MARTIN: So UNICEF and the World Health Organization have repeatedly made the point that countries with ample supplies of vaccines need to share them in order to bring the pandemic under control around the world. So why is June the right time for this push?
SMITH: Well, I think our aim is to do this as quickly as possible. The need for vaccines globally is very, very, very high. And with this announcement yesterday, that means that we will be able to deploy the 80 million vaccines around the world. We hope also that this will lead to other countries stepping up and doing more to share their vaccines so that we can start to get the coverage we need.
MARTIN: How is the allocation going to work? I mean, how do you know - determine which countries to send it to?
SMITH: Right. We're looking at that now. We're looking, obviously, at all regions because there is need across the globe. And we will be working very closely with something called COVAX, which is the international entity that handles vaccine delivery, including for the world's poorest countries, and with other partners, so that we can see a steady supply in as many places as possible.
MARTIN: Because the U.S. has bilateral agreements with countries like Mexico and Canada that it also needs to fulfill, right?
SMITH: Well, we've got to look - obviously, in our hemisphere is going to be very important. But one of the things that's very, very clear is that every region in the world is urgently seeking more vaccines so that they can get to the point that we are beginning to get to in the United States and some other countries and that we can collectively bring this pandemic under control.
MARTIN: Which outbreaks are most concerning to you as you look at this problem set?
SMITH: Well, right now, we're seeing surges in a number of places. Obviously, India has caught the world's attention, and we've been mounting an emergency response there. Our U.S. Agency for International Development is now mounting an additional response to India's neighbors, including Nepal. But we are seeing upticks again in every region. And there is some evidence that the variant that was first detected in India is moving east and west. So we anticipate that we will see surges around the world on a fairly regular basis. The challenge is to get out ahead of that.
MARTIN: Yeah. You said that part of this is an effort to incentivize other countries that have vaccines to share as well. Are you talking specifically about European partners?
SMITH: Yeah, there are a number of countries, and many of them have already indicated an interest in sharing or begun doing so, not to the extent of the United States - 80 million puts us way out in front. But, again, I think our finding is when we talk to our partners in the G-7, when we talk to other partners around the world, there is a real desire and commitment to sharing more doses. And so I think we will see an increase in sharing all over the world.

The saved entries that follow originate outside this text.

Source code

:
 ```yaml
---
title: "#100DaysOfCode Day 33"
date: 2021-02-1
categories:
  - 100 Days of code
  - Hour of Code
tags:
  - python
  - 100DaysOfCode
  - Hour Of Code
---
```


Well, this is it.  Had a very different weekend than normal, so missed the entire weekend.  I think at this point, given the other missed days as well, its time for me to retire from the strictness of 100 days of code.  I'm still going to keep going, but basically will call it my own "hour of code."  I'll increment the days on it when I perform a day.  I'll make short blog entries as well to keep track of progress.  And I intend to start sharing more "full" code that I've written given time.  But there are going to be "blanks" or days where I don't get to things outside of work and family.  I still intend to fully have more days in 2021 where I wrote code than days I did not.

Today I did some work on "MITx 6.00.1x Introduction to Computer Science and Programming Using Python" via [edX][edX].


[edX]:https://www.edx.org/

MARTIN: Obviously, getting vaccine to the countries that are hardest hit is of paramount concern, but it's not going to be enough in and of itself, right? I mean, each of these countries are going to have to eventually be able to figure it out. Production's going to have to be ramped up in these places, technology shared. How does the U.S. and the Biden administration plan to contribute to those areas?

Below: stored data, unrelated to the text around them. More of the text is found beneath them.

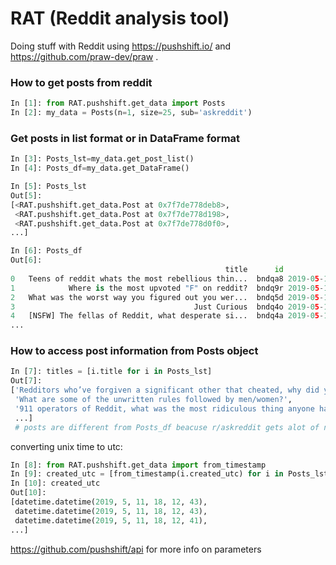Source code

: # RAT (Reddit analysis tool)
Doing stuff with Reddit using https://pushshift.io/ and https://github.com/praw-dev/praw .

### How to get posts from reddit
```Python
In [1]: from RAT.pushshift.get_data import Posts
In [2]: my_data = Posts(n=1, size=25, sub='askreddit')     
```
### Get posts in list format or in DataFrame format
```Python
In [3]: Posts_lst=my_data.get_post_list()    
In [4]: Posts_df=my_data.get_DataFrame() 

In [5]: Posts_lst 
Out[5]: 
[<RAT.pushshift.get_data.Post at 0x7f7de778deb8>,
 <RAT.pushshift.get_data.Post at 0x7f7de778d198>,
 <RAT.pushshift.get_data.Post at 0x7f7de778d0f0>,
...]

In [6]: Posts_df   
Out[6]: 
                                                title      id                time
0   Teens of reddit whats the most rebellious thin...  bndqa8 2019-05-11 18:10:20
1            Where is the most upvoted "F" on reddit?  bndq9r 2019-05-11 18:10:18
2   What was the worst way you figured out you wer...  bndq5d 2019-05-11 18:10:03
3                                        Just Curious  bndq4o 2019-05-11 18:10:01
4   [NSFW] The fellas of Reddit, what desperate si...  bndq4a 2019-05-11 18:09:59
...
```
### How to access post information from Posts object
```Python
In [7]: titles = [i.title for i in Posts_lst]  
Out[7]: 
['Redditors who’ve forgiven a significant other that cheated, why did you forgive them?',
 'What are some of the unwritten rules followed by men/women?',
 '911 operators of Reddit, what was the most ridiculous thing anyone has called you for?',
 ...]
 # posts are different from Posts_df beacuse r/askreddit gets alot of new conetent and we only looked at 25 new ones
```
converting unix time to utc:
```Python
In [8]: from RAT.pushshift.get_data import from_timestamp 
In [9]: created_utc = [from_timestamp(i.created_utc) for i in Posts_lst] 
In [10]: created_utc                                                                                                                                   
Out[10]: 
[datetime.datetime(2019, 5, 11, 18, 12, 43),
 datetime.datetime(2019, 5, 11, 18, 12, 43),
 datetime.datetime(2019, 5, 11, 18, 12, 41),
...]
```


https://github.com/pushshift/api for more info on parameters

SMITH: Well, you're exactly right, Rachel. And the dose sharing is only one part of a broad vaccine strategy. First, we've got to expand supply, and we are working on that through a number of things. One is engaging the producers, but the other is to make some of the investments that can yield short to medium-term expansions in production in various parts of the world. Additional funding for COVAX, which is targeting 92 countries around the world - we're the largest donor with a recent contribution of $2 billion - that's a really, really key point as well. So we've got to move on all of these fronts.
MARTIN: Gayle Smith is the coordinator for Global COVID Response and Health Security at the State Department. We appreciate you taking the time. Thank you.
SMITH: Thank you so much for having me.